Recorded data Start Marker
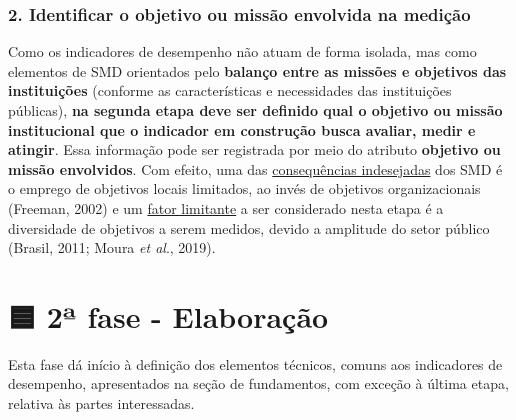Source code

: \documentclass[
  letterpaper,
  DIV=11,
  numbers=noendperiod]{scrreprt}
\begin{document}
\hypertarget{identificar-o-objetivo-ou-missuxe3o-envolvida-na-mediuxe7uxe3o}{%
\subsection*{2. Identificar o objetivo ou missão envolvida na
medição}\label{identificar-o-objetivo-ou-missuxe3o-envolvida-na-mediuxe7uxe3o}}

Como os indicadores de desempenho não atuam de forma isolada, mas como
elementos de SMD orientados pelo \textbf{balanço entre as missões e
objetivos das instituições} (conforme as características e necessidades
das instituições públicas), \textbf{na segunda etapa deve ser definido
qual o objetivo ou missão institucional que o indicador em construção
busca avaliar, medir e atingir}. Essa informação pode ser registrada por
meio do atributo \textbf{objetivo ou missão envolvidos}. Com efeito, uma
das
\href{/o/AZWDclIWFqqJuBEvyQWk/s/ws6bIBOPv2tLRHdwbB7y/~/changes/788/1.-apresentacao/1.4-consequencias-indesejadas-e-limitacoes-da-medicao-de-desempenho\#consequencias-indesejadas-dos-smd-no-setor-publico}{consequências
indesejadas} dos SMD é o emprego de objetivos locais limitados, ao invés
de objetivos organizacionais (Freeman, 2002) e um
\href{/o/AZWDclIWFqqJuBEvyQWk/s/ws6bIBOPv2tLRHdwbB7y/~/changes/788/1.-apresentacao/1.4-consequencias-indesejadas-e-limitacoes-da-medicao-de-desempenho\#fatores-limitantes-a-medicao-de-desempenho-no-setor-publico}{fator
limitante} a ser considerado nesta etapa é a diversidade de objetivos a
serem medidos, devido a amplitude do setor público (Brasil, 2011; Moura
\emph{et al}., 2019).

\hypertarget{uxaa-fase---elaborauxe7uxe3o}{%
\chapter*{🟦 2ª fase - Elaboração}\label{uxaa-fase---elaborauxe7uxe3o}}


{Esta fase dá início à definição dos elementos técnicos, comuns aos
indicadores de desempenho, apresentados na seção de fundamentos, com
exceção à última etapa, relativa às partes interessadas.}
\end{document}
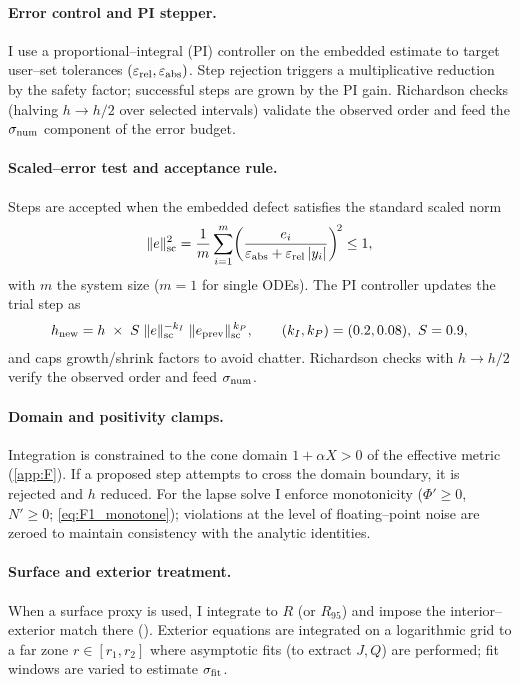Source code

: \documentclass{iopjournal}
\begin{document}
\paragraph{Error control and PI stepper.}
I use a proportional–integral (PI) controller on the embedded estimate to target user–set tolerances $(\varepsilon_{\rm rel},\varepsilon_{\rm abs})$. Step rejection triggers a multiplicative reduction by the safety factor; successful steps are grown by the PI gain. Richardson checks (halving $h\!\to\!h/2$ over selected intervals) validate the observed order and feed the $\sigma_{\rm num}$ component of the error budget.
\paragraph{Scaled–error test and acceptance rule.}
Steps are accepted when the embedded defect satisfies the standard scaled norm
\begin{equation}
\|e\|_{\rm sc}^2=\frac{1}{m}\sum_{i=1}^{m}\!\left(\frac{e_i}{\varepsilon_{\rm abs}+\varepsilon_{\rm rel}\,|y_i|}\right)^{\!2}\le 1,
\label{eq:K1_fit_resid}
\end{equation}
with $m$ the system size ($m=1$ for single ODEs). The PI controller updates the trial step as
\begin{equation}
h_{\rm new}=h\;\times\;S\;\|e\|_{\rm sc}^{-k_I}\;\|e_{\rm prev}\|_{\rm sc}^{\,k_P},
\qquad (k_I,k_P)=(0.2,0.08),\ S=0.9,
\label{eq:K1_PI_update}
\end{equation}
and caps growth/shrink factors to avoid chatter. Richardson checks with $h\!\to\!h/2$ verify the observed order and feed $\sigma_{\rm num}$.


\paragraph{Domain and positivity clamps.}
Integration is constrained to the cone domain $1+\alpha X>0$ of the effective metric (\cref{app:F}). If a proposed step attempts to cross the domain boundary, it is rejected and $h$ reduced. For the lapse solve I enforce monotonicity ($\Phi'\!\ge0$, $N'\!\ge0$; \eqref{eq:F1_monotone}); violations at the level of floating–point noise are zeroed to maintain consistency with the analytic identities.

\paragraph{Surface and exterior treatment.}
When a surface proxy is used, I integrate to $R$ (or $R_{95}$) and impose the interior–exterior match there (). Exterior equations are integrated on a logarithmic grid to a far zone $r\in[r_1,r_2]$ where asymptotic fits (to extract $J,Q$) are performed; fit windows are varied to estimate $\sigma_{\rm fit}$.
\end{document}
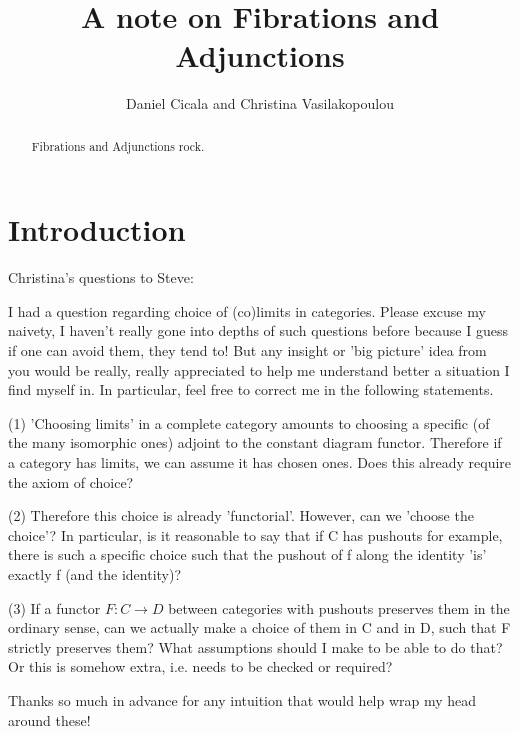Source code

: \documentclass{amsart}
\begin{document}
\title{A note on Fibrations and Adjunctions}

\author{Daniel Cicala and Christina Vasilakopoulou} 
\address{Departement of Mathematics, University of California, Riverside, 900 University Avenue, 92521, USA}

\begin{abstract}
Fibrations and Adjunctions rock.
\end{abstract}

\maketitle

\tableofcontents

\section{Introduction}
{\chris Christina's questions to Steve:}

I had a question regarding choice of (co)limits in categories. Please excuse my naivety, I haven't really gone into depths of such
questions before because I guess if one can avoid them, they tend to! But any insight or 'big picture' idea from you would be really,
really appreciated to help me understand better a situation I find myself in. In particular, feel free to correct me in the following
statements.

(1) 'Choosing limits' in a complete category amounts to choosing a specific (of the many isomorphic ones) adjoint to the
constant diagram functor. Therefore if a category has limits, we can assume it has chosen ones. Does this already require the axiom of
choice?

(2) Therefore this choice is already 'functorial'. However, can we 'choose the choice'? In particular, is it reasonable
to say that if C has pushouts for example, there is such a specific choice such that the pushout of f along the identity 'is'
exactly f (and the identity)?

(3) If a functor $F:C\to D$ between categories with pushouts preserves them in the ordinary sense, can we actually make a
choice of them in C and in D, such that F strictly preserves them? What assumptions should I make to be able to do that?
Or this is somehow extra, i.e. needs to be checked or required?

Thanks so much in advance for any intuition that would help wrap my head around these!
\end{document}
Recorded data End Marker
• Exercise instructions:
The required output is the stretch of entries above from the line containing "deve ser definido" through the line containing "indicadores de desempenho, apresentados", reproduced exactly.

• Reply:
das instituições públicas), \textbf{na segunda etapa deve ser definido
qual o objetivo ou missão institucional que o indicador em construção
busca avaliar, medir e atingir}. Essa informação pode ser registrada por
meio do atributo \textbf{objetivo ou missão envolvidos}. Com efeito, uma
das
\href{/o/AZWDclIWFqqJuBEvyQWk/s/ws6bIBOPv2tLRHdwbB7y/~/changes/788/1.-apresentacao/1.4-consequencias-indesejadas-e-limitacoes-da-medicao-de-desempenho\#consequencias-indesejadas-dos-smd-no-setor-publico}{consequências
indesejadas} dos SMD é o emprego de objetivos locais limitados, ao invés
de objetivos organizacionais (Freeman, 2002) e um
\href{/o/AZWDclIWFqqJuBEvyQWk/s/ws6bIBOPv2tLRHdwbB7y/~/changes/788/1.-apresentacao/1.4-consequencias-indesejadas-e-limitacoes-da-medicao-de-desempenho\#fatores-limitantes-a-medicao-de-desempenho-no-setor-publico}{fator
limitante} a ser considerado nesta etapa é a diversidade de objetivos a
serem medidos, devido a amplitude do setor público (Brasil, 2011; Moura
\emph{et al}., 2019).

\hypertarget{uxaa-fase---elaborauxe7uxe3o}{%
\chapter*{🟦 2ª fase - Elaboração}\label{uxaa-fase---elaborauxe7uxe3o}}


{Esta fase dá início à definição dos elementos técnicos, comuns aos
indicadores de desempenho, apresentados na seção de fundamentos, com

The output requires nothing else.